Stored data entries
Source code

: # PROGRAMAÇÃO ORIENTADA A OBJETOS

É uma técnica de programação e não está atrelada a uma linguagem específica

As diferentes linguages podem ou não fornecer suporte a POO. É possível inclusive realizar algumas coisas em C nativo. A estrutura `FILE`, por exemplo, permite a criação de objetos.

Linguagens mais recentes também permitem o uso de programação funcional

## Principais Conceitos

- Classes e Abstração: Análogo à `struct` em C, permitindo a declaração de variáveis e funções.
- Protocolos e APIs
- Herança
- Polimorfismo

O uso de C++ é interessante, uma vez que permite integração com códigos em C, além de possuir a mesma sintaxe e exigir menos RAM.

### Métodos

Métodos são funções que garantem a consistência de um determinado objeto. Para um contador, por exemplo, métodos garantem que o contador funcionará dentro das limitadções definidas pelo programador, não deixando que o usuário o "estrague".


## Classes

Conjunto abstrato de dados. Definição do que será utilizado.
---
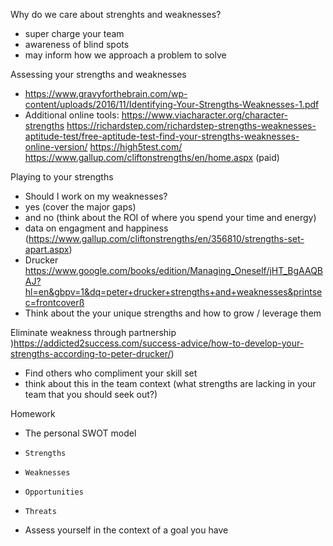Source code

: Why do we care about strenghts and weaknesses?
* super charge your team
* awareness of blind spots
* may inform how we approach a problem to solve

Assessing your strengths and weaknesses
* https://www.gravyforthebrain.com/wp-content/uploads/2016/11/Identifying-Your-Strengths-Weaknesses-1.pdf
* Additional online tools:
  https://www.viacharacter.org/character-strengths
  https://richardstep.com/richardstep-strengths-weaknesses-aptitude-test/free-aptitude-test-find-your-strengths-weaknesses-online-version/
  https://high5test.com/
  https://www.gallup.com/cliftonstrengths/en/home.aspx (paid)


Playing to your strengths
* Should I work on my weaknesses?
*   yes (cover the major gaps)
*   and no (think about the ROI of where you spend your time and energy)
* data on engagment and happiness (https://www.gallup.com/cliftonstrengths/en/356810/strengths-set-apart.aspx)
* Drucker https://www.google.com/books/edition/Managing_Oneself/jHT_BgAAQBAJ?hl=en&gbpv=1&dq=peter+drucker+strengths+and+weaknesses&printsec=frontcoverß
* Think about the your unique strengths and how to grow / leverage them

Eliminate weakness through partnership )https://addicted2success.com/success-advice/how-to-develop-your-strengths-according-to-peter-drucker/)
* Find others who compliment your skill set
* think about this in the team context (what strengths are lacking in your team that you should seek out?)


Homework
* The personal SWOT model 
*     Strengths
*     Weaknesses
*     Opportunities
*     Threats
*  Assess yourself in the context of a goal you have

-- TASK DETAILS --
The reply should consist solely of the lines above from the one that has "As diferentes linguages" through the one that has "Conjunto abstrato de", reproduced exactly.

-- WORKED SOLUTION --
As diferentes linguages podem ou não fornecer suporte a POO. É possível inclusive realizar algumas coisas em C nativo. A estrutura `FILE`, por exemplo, permite a criação de objetos.

Linguagens mais recentes também permitem o uso de programação funcional

## Principais Conceitos

- Classes e Abstração: Análogo à `struct` em C, permitindo a declaração de variáveis e funções.
- Protocolos e APIs
- Herança
- Polimorfismo

O uso de C++ é interessante, uma vez que permite integração com códigos em C, além de possuir a mesma sintaxe e exigir menos RAM.

### Métodos

Métodos são funções que garantem a consistência de um determinado objeto. Para um contador, por exemplo, métodos garantem que o contador funcionará dentro das limitadções definidas pelo programador, não deixando que o usuário o "estrague".


## Classes

Conjunto abstrato de dados. Definição do que será utilizado.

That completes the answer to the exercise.